Start of Block

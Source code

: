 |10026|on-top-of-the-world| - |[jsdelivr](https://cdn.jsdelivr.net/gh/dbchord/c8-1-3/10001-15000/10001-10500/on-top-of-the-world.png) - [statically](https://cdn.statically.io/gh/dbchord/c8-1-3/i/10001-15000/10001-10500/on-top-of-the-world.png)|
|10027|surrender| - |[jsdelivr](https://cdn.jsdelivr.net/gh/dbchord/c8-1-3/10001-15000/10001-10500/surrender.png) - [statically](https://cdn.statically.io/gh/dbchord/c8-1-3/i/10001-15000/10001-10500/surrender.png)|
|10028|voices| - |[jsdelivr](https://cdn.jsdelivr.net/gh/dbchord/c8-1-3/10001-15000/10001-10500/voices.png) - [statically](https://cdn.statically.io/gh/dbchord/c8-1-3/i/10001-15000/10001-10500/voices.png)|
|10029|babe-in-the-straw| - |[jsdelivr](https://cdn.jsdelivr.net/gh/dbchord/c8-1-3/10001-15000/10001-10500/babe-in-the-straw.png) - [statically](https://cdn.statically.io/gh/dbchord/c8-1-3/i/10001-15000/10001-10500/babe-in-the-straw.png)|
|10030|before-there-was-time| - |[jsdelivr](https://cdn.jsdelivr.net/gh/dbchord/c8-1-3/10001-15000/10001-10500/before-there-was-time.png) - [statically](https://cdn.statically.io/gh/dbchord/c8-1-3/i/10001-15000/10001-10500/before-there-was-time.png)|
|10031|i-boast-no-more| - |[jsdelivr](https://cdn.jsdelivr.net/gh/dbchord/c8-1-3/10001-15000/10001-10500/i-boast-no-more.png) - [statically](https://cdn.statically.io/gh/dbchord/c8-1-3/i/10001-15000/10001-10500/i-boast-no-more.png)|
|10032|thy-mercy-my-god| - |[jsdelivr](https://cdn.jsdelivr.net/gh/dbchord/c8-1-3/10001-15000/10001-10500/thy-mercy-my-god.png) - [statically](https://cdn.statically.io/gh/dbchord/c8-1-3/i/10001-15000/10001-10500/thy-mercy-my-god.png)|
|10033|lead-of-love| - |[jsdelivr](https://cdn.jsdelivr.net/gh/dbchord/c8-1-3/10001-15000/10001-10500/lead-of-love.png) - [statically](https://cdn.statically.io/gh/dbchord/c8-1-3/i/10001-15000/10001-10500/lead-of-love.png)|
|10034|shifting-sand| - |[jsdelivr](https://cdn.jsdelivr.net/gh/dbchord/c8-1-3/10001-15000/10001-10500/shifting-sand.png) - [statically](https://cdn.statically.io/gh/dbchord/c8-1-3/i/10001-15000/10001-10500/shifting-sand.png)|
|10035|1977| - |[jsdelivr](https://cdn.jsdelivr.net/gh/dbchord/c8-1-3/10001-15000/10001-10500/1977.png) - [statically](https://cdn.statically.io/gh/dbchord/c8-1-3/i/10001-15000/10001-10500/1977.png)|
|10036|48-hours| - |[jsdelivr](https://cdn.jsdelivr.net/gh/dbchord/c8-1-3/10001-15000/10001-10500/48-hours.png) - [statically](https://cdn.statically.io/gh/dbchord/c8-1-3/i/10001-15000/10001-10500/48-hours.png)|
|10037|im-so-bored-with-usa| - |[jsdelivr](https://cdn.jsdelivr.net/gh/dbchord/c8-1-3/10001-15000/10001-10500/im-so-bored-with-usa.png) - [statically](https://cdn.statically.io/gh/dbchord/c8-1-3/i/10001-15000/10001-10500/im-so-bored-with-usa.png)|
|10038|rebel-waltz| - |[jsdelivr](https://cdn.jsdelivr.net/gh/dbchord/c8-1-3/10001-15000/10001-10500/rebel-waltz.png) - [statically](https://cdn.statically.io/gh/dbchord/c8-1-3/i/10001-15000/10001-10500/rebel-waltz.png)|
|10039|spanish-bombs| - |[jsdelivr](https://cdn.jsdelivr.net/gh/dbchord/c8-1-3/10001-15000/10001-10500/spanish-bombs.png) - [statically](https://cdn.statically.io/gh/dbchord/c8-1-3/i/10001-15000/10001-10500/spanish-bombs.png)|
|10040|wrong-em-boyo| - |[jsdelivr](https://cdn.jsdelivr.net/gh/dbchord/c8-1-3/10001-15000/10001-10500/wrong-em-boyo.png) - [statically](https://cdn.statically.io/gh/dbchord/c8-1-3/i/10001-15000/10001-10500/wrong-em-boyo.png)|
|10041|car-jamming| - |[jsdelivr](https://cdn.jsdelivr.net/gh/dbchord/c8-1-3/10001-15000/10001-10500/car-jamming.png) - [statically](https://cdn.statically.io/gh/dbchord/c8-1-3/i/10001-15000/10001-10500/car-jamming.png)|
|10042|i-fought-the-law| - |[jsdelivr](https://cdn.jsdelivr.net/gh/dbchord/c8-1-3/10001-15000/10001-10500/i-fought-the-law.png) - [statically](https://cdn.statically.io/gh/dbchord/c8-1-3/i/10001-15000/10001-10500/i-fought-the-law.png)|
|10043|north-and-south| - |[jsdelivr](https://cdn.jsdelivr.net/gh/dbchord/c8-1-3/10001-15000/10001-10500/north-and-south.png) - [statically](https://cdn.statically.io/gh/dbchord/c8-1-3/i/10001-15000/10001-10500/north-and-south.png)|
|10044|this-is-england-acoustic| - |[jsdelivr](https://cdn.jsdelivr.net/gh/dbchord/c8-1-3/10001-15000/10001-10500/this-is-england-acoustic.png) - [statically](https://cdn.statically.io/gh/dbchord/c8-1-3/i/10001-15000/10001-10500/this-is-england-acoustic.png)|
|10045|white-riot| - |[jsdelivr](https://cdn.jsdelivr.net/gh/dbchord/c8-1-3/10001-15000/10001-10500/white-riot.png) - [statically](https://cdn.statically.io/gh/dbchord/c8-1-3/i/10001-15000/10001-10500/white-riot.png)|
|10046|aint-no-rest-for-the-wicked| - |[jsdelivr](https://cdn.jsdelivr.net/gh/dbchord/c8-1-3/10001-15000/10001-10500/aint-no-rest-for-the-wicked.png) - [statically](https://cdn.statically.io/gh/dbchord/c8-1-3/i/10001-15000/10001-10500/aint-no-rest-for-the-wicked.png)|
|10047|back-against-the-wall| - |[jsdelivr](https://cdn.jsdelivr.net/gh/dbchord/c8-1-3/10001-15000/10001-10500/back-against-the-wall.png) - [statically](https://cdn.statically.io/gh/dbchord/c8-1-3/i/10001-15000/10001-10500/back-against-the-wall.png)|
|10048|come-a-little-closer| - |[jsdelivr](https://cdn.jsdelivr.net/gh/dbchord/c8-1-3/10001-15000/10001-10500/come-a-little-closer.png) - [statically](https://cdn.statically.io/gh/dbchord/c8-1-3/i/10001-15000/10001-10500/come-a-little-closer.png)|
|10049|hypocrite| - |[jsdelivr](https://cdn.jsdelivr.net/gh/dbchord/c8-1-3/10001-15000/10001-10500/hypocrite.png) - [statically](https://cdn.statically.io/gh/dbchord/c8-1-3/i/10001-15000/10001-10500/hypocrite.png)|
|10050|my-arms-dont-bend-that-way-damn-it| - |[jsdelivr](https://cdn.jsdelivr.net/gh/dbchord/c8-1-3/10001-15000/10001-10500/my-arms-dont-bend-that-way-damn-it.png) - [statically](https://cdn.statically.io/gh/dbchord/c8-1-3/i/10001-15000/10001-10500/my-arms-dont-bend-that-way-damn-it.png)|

End of Block

→ Work order:
Retype every record above exactly as it appears.

→ Expected output:
Source code

: |10026|on-top-of-the-world| - |[jsdelivr](https://cdn.jsdelivr.net/gh/dbchord/c8-1-3/10001-15000/10001-10500/on-top-of-the-world.png) - [statically](https://cdn.statically.io/gh/dbchord/c8-1-3/i/10001-15000/10001-10500/on-top-of-the-world.png)|
|10027|surrender| - |[jsdelivr](https://cdn.jsdelivr.net/gh/dbchord/c8-1-3/10001-15000/10001-10500/surrender.png) - [statically](https://cdn.statically.io/gh/dbchord/c8-1-3/i/10001-15000/10001-10500/surrender.png)|
|10028|voices| - |[jsdelivr](https://cdn.jsdelivr.net/gh/dbchord/c8-1-3/10001-15000/10001-10500/voices.png) - [statically](https://cdn.statically.io/gh/dbchord/c8-1-3/i/10001-15000/10001-10500/voices.png)|
|10029|babe-in-the-straw| - |[jsdelivr](https://cdn.jsdelivr.net/gh/dbchord/c8-1-3/10001-15000/10001-10500/babe-in-the-straw.png) - [statically](https://cdn.statically.io/gh/dbchord/c8-1-3/i/10001-15000/10001-10500/babe-in-the-straw.png)|
|10030|before-there-was-time| - |[jsdelivr](https://cdn.jsdelivr.net/gh/dbchord/c8-1-3/10001-15000/10001-10500/before-there-was-time.png) - [statically](https://cdn.statically.io/gh/dbchord/c8-1-3/i/10001-15000/10001-10500/before-there-was-time.png)|
|10031|i-boast-no-more| - |[jsdelivr](https://cdn.jsdelivr.net/gh/dbchord/c8-1-3/10001-15000/10001-10500/i-boast-no-more.png) - [statically](https://cdn.statically.io/gh/dbchord/c8-1-3/i/10001-15000/10001-10500/i-boast-no-more.png)|
|10032|thy-mercy-my-god| - |[jsdelivr](https://cdn.jsdelivr.net/gh/dbchord/c8-1-3/10001-15000/10001-10500/thy-mercy-my-god.png) - [statically](https://cdn.statically.io/gh/dbchord/c8-1-3/i/10001-15000/10001-10500/thy-mercy-my-god.png)|
|10033|lead-of-love| - |[jsdelivr](https://cdn.jsdelivr.net/gh/dbchord/c8-1-3/10001-15000/10001-10500/lead-of-love.png) - [statically](https://cdn.statically.io/gh/dbchord/c8-1-3/i/10001-15000/10001-10500/lead-of-love.png)|
|10034|shifting-sand| - |[jsdelivr](https://cdn.jsdelivr.net/gh/dbchord/c8-1-3/10001-15000/10001-10500/shifting-sand.png) - [statically](https://cdn.statically.io/gh/dbchord/c8-1-3/i/10001-15000/10001-10500/shifting-sand.png)|
|10035|1977| - |[jsdelivr](https://cdn.jsdelivr.net/gh/dbchord/c8-1-3/10001-15000/10001-10500/1977.png) - [statically](https://cdn.statically.io/gh/dbchord/c8-1-3/i/10001-15000/10001-10500/1977.png)|
|10036|48-hours| - |[jsdelivr](https://cdn.jsdelivr.net/gh/dbchord/c8-1-3/10001-15000/10001-10500/48-hours.png) - [statically](https://cdn.statically.io/gh/dbchord/c8-1-3/i/10001-15000/10001-10500/48-hours.png)|
|10037|im-so-bored-with-usa| - |[jsdelivr](https://cdn.jsdelivr.net/gh/dbchord/c8-1-3/10001-15000/10001-10500/im-so-bored-with-usa.png) - [statically](https://cdn.statically.io/gh/dbchord/c8-1-3/i/10001-15000/10001-10500/im-so-bored-with-usa.png)|
|10038|rebel-waltz| - |[jsdelivr](https://cdn.jsdelivr.net/gh/dbchord/c8-1-3/10001-15000/10001-10500/rebel-waltz.png) - [statically](https://cdn.statically.io/gh/dbchord/c8-1-3/i/10001-15000/10001-10500/rebel-waltz.png)|
|10039|spanish-bombs| - |[jsdelivr](https://cdn.jsdelivr.net/gh/dbchord/c8-1-3/10001-15000/10001-10500/spanish-bombs.png) - [statically](https://cdn.statically.io/gh/dbchord/c8-1-3/i/10001-15000/10001-10500/spanish-bombs.png)|
|10040|wrong-em-boyo| - |[jsdelivr](https://cdn.jsdelivr.net/gh/dbchord/c8-1-3/10001-15000/10001-10500/wrong-em-boyo.png) - [statically](https://cdn.statically.io/gh/dbchord/c8-1-3/i/10001-15000/10001-10500/wrong-em-boyo.png)|
|10041|car-jamming| - |[jsdelivr](https://cdn.jsdelivr.net/gh/dbchord/c8-1-3/10001-15000/10001-10500/car-jamming.png) - [statically](https://cdn.statically.io/gh/dbchord/c8-1-3/i/10001-15000/10001-10500/car-jamming.png)|
|10042|i-fought-the-law| - |[jsdelivr](https://cdn.jsdelivr.net/gh/dbchord/c8-1-3/10001-15000/10001-10500/i-fought-the-law.png) - [statically](https://cdn.statically.io/gh/dbchord/c8-1-3/i/10001-15000/10001-10500/i-fought-the-law.png)|
|10043|north-and-south| - |[jsdelivr](https://cdn.jsdelivr.net/gh/dbchord/c8-1-3/10001-15000/10001-10500/north-and-south.png) - [statically](https://cdn.statically.io/gh/dbchord/c8-1-3/i/10001-15000/10001-10500/north-and-south.png)|
|10044|this-is-england-acoustic| - |[jsdelivr](https://cdn.jsdelivr.net/gh/dbchord/c8-1-3/10001-15000/10001-10500/this-is-england-acoustic.png) - [statically](https://cdn.statically.io/gh/dbchord/c8-1-3/i/10001-15000/10001-10500/this-is-england-acoustic.png)|
|10045|white-riot| - |[jsdelivr](https://cdn.jsdelivr.net/gh/dbchord/c8-1-3/10001-15000/10001-10500/white-riot.png) - [statically](https://cdn.statically.io/gh/dbchord/c8-1-3/i/10001-15000/10001-10500/white-riot.png)|
|10046|aint-no-rest-for-the-wicked| - |[jsdelivr](https://cdn.jsdelivr.net/gh/dbchord/c8-1-3/10001-15000/10001-10500/aint-no-rest-for-the-wicked.png) - [statically](https://cdn.statically.io/gh/dbchord/c8-1-3/i/10001-15000/10001-10500/aint-no-rest-for-the-wicked.png)|
|10047|back-against-the-wall| - |[jsdelivr](https://cdn.jsdelivr.net/gh/dbchord/c8-1-3/10001-15000/10001-10500/back-against-the-wall.png) - [statically](https://cdn.statically.io/gh/dbchord/c8-1-3/i/10001-15000/10001-10500/back-against-the-wall.png)|
|10048|come-a-little-closer| - |[jsdelivr](https://cdn.jsdelivr.net/gh/dbchord/c8-1-3/10001-15000/10001-10500/come-a-little-closer.png) - [statically](https://cdn.statically.io/gh/dbchord/c8-1-3/i/10001-15000/10001-10500/come-a-little-closer.png)|
|10049|hypocrite| - |[jsdelivr](https://cdn.jsdelivr.net/gh/dbchord/c8-1-3/10001-15000/10001-10500/hypocrite.png) - [statically](https://cdn.statically.io/gh/dbchord/c8-1-3/i/10001-15000/10001-10500/hypocrite.png)|
|10050|my-arms-dont-bend-that-way-damn-it| - |[jsdelivr](https://cdn.jsdelivr.net/gh/dbchord/c8-1-3/10001-15000/10001-10500/my-arms-dont-bend-that-way-damn-it.png) - [statically](https://cdn.statically.io/gh/dbchord/c8-1-3/i/10001-15000/10001-10500/my-arms-dont-bend-that-way-damn-it.png)|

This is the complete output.